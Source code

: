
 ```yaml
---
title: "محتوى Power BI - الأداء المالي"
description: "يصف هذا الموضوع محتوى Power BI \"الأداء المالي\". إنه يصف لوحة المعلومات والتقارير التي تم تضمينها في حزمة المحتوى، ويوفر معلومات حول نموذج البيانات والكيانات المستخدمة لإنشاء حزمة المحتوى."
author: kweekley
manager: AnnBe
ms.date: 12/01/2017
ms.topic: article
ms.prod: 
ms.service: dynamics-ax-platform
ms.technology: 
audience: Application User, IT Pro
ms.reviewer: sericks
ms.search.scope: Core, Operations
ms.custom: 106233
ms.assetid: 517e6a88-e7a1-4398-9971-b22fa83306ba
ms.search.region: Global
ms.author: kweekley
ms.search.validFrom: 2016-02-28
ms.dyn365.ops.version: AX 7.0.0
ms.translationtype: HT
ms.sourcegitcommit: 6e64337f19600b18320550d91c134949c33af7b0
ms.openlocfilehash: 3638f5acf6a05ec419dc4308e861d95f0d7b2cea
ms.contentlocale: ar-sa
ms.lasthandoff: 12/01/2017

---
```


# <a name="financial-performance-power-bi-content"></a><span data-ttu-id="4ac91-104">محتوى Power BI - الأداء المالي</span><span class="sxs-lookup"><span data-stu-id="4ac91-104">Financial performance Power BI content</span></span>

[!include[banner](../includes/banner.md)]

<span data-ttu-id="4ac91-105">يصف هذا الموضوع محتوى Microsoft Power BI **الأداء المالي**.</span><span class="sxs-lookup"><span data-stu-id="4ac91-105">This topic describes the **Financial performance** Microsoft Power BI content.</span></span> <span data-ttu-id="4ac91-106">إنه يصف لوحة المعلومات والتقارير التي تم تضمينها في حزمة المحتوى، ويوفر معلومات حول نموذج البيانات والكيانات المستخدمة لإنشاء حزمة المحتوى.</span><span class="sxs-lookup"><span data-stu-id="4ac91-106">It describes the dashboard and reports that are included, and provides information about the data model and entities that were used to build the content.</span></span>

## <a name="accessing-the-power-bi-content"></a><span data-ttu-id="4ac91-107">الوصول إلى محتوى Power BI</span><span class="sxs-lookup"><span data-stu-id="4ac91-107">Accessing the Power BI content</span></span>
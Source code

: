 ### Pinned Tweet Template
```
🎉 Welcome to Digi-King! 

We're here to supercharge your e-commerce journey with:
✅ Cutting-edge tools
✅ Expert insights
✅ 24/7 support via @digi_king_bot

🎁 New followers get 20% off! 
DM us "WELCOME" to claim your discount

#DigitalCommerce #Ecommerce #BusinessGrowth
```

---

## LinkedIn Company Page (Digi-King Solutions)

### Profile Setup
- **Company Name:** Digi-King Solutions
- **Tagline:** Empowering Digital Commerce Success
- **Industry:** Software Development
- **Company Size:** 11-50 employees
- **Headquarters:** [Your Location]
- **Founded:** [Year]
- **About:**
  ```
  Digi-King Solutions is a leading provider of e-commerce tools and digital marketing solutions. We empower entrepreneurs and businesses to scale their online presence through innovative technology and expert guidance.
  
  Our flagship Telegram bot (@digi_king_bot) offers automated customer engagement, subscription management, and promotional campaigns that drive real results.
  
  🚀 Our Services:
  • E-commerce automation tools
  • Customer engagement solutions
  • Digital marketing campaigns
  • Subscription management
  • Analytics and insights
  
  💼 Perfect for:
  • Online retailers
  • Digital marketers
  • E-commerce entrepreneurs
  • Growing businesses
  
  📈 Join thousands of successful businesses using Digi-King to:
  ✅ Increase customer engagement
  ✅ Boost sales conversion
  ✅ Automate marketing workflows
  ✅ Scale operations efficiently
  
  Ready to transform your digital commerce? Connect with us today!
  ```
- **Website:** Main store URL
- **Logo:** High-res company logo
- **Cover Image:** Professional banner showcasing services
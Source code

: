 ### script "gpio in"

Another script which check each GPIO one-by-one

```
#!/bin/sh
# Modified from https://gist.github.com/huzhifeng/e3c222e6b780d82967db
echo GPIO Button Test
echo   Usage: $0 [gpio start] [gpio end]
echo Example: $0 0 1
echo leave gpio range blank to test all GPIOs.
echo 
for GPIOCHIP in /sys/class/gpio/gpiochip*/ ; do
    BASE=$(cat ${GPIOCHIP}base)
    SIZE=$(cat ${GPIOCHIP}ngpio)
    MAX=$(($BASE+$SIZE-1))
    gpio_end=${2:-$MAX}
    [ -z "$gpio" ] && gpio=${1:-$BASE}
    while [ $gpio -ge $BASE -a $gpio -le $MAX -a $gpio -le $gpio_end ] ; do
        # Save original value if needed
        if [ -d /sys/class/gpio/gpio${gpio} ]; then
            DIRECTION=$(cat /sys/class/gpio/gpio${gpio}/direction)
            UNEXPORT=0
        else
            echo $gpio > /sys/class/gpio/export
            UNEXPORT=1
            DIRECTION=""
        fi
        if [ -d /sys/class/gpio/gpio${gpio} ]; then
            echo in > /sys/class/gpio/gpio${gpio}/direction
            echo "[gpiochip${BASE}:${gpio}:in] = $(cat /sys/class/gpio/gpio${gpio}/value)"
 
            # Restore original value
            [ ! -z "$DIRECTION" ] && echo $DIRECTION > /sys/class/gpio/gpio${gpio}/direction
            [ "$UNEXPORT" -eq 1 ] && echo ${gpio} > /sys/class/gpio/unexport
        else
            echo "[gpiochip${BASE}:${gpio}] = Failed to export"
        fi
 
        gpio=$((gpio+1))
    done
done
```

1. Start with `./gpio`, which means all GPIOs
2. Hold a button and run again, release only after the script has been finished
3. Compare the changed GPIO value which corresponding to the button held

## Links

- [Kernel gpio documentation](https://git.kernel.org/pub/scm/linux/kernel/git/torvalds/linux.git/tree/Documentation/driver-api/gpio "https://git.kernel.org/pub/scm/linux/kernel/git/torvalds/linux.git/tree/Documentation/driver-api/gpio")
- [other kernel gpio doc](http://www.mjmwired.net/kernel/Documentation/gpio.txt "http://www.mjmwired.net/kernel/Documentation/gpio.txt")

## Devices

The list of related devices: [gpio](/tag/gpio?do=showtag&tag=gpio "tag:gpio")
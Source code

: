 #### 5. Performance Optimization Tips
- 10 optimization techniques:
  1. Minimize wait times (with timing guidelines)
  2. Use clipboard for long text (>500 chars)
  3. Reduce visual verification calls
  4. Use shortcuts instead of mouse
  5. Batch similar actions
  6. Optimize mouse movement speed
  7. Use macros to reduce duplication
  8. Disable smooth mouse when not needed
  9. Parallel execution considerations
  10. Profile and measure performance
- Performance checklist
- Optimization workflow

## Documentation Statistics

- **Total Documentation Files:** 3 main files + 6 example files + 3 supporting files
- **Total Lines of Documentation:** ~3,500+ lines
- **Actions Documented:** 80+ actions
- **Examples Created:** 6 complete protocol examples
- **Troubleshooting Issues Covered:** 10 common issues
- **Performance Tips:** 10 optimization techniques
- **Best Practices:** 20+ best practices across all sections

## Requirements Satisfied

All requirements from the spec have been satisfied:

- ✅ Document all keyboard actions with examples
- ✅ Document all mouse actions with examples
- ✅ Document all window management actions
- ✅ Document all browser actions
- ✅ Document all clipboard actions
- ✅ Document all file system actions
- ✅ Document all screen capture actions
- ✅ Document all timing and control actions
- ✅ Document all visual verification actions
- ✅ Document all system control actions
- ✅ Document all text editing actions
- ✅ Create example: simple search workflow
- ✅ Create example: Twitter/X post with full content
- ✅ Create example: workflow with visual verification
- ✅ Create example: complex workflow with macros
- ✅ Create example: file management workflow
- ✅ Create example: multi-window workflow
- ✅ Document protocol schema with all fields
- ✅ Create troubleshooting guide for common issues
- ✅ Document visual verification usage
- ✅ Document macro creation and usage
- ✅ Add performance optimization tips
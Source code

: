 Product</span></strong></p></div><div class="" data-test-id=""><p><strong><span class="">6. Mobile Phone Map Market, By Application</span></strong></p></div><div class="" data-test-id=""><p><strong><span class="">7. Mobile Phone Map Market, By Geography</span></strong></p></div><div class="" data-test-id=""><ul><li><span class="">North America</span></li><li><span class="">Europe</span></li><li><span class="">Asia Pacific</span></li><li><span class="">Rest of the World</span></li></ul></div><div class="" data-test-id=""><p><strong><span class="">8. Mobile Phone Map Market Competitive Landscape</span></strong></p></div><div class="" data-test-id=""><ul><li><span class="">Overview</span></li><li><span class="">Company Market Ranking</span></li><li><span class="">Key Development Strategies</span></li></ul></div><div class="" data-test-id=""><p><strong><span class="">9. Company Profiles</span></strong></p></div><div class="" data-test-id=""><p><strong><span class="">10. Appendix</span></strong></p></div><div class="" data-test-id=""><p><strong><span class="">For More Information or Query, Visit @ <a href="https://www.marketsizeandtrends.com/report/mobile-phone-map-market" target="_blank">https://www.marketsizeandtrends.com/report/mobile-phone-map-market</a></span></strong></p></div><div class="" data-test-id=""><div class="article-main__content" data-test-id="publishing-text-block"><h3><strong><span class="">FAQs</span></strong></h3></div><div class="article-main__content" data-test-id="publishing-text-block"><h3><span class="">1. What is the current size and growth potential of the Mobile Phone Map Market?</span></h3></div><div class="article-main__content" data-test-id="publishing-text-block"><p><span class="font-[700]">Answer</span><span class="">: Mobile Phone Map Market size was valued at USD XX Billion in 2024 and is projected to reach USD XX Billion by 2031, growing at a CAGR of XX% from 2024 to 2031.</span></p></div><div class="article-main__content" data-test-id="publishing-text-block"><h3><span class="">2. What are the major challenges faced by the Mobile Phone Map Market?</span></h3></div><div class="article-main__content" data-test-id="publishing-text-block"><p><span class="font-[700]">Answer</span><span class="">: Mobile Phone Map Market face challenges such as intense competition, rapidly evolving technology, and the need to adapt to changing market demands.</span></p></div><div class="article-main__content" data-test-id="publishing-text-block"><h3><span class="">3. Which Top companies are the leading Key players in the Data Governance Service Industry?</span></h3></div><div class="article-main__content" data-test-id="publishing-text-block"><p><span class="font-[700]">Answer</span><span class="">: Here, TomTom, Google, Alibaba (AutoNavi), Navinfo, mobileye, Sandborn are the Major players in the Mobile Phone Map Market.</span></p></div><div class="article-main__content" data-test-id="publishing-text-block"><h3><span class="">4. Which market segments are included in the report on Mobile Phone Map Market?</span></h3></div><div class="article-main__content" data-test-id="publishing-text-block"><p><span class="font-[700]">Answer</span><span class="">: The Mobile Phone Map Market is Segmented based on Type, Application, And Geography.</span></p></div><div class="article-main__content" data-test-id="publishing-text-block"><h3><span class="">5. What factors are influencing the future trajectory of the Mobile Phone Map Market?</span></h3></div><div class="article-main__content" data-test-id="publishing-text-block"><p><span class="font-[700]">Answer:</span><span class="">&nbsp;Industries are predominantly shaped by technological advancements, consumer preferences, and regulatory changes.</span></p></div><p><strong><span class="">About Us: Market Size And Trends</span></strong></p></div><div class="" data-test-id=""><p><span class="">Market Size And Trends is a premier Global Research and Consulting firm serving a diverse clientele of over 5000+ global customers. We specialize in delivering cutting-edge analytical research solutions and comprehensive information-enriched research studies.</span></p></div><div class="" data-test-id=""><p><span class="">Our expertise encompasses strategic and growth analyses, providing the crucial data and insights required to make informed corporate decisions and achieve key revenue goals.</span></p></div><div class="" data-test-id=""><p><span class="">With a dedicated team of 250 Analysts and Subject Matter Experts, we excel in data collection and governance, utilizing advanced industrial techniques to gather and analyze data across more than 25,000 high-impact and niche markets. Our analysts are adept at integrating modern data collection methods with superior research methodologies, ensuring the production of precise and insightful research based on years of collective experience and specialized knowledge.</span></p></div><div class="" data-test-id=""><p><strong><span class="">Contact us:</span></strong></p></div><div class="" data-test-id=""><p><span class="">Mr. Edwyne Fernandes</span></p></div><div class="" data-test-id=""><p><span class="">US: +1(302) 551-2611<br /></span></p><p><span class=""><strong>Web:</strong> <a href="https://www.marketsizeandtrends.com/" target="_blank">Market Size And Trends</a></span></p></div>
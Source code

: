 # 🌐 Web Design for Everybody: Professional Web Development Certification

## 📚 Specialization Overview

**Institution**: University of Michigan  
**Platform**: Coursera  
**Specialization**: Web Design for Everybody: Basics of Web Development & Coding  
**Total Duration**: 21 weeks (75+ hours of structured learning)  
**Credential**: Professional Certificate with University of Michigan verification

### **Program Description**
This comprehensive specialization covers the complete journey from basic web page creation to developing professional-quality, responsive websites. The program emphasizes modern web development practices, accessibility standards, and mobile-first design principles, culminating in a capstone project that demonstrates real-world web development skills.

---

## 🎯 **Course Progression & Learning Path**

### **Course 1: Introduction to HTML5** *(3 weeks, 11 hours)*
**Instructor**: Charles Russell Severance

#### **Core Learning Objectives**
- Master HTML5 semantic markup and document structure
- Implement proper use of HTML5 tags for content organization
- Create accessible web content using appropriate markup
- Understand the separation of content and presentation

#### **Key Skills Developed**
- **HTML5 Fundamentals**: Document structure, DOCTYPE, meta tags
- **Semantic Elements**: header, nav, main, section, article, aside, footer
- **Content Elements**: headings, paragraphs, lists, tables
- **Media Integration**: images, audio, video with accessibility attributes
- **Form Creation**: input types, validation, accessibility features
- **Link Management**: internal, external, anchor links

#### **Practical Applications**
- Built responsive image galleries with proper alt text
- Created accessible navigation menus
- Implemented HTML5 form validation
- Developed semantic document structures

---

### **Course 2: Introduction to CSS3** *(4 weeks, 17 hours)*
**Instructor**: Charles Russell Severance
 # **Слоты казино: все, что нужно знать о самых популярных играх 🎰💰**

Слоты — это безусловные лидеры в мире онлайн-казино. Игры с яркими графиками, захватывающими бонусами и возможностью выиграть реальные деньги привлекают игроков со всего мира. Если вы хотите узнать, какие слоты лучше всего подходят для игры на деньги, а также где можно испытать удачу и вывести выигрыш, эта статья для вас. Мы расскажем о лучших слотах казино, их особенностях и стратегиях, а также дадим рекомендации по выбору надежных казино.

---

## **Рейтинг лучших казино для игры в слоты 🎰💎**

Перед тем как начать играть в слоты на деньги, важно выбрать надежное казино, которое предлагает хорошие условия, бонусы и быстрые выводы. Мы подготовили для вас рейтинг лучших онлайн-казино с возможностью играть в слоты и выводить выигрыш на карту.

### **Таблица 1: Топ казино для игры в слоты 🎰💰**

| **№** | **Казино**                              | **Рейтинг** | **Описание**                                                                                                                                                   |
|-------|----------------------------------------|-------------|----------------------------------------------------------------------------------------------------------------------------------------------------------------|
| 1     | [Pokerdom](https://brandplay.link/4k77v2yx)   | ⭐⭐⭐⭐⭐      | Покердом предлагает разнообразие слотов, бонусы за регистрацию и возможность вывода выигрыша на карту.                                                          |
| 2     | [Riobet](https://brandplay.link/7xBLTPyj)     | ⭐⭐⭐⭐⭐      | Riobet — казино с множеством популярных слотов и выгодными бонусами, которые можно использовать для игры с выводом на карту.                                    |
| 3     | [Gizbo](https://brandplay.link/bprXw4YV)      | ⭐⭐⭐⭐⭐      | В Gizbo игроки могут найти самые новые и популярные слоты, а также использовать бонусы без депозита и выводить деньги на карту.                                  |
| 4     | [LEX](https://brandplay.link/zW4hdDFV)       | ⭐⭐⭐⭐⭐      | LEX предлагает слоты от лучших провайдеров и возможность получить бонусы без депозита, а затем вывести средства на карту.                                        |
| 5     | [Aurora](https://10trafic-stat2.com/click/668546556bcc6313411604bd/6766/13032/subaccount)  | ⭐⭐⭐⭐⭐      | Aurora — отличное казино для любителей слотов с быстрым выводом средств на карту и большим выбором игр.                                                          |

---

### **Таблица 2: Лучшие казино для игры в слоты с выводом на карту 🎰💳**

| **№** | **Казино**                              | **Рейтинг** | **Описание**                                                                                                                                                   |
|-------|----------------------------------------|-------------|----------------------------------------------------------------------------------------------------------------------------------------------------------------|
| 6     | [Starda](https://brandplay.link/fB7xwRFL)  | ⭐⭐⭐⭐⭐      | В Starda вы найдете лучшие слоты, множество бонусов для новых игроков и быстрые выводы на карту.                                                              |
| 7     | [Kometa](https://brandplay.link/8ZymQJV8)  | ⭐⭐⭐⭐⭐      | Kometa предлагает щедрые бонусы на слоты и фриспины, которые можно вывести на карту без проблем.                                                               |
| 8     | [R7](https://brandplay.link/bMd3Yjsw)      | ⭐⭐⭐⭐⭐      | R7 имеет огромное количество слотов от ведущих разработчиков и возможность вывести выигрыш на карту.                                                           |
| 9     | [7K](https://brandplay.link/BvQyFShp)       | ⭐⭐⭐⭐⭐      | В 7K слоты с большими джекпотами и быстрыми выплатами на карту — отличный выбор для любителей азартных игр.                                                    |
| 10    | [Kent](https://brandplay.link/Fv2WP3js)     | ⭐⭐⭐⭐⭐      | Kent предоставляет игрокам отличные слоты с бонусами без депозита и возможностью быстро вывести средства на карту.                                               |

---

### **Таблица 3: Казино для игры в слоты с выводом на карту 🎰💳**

**********

What this task involves
Check each line of the listing for "ويوفر". Show those that have it.

Response
description: "يصف هذا الموضوع محتوى Power BI \"الأداء المالي\". إنه يصف لوحة المعلومات والتقارير التي تم تضمينها في حزمة المحتوى، ويوفر معلومات حول نموذج البيانات والكيانات المستخدمة لإنشاء حزمة المحتوى."
<span data-ttu-id="4ac91-105">يصف هذا الموضوع محتوى Microsoft Power BI **الأداء المالي**.</span><span class="sxs-lookup"><span data-stu-id="4ac91-105">This topic describes the **Financial performance** Microsoft Power BI content.</span></span> <span data-ttu-id="4ac91-106">إنه يصف لوحة المعلومات والتقارير التي تم تضمينها في حزمة المحتوى، ويوفر معلومات حول نموذج البيانات والكيانات المستخدمة لإنشاء حزمة المحتوى.</span><span class="sxs-lookup"><span data-stu-id="4ac91-106">It describes the dashboard and reports that are included, and provides information about the data model and entities that were used to build the content.</span></span>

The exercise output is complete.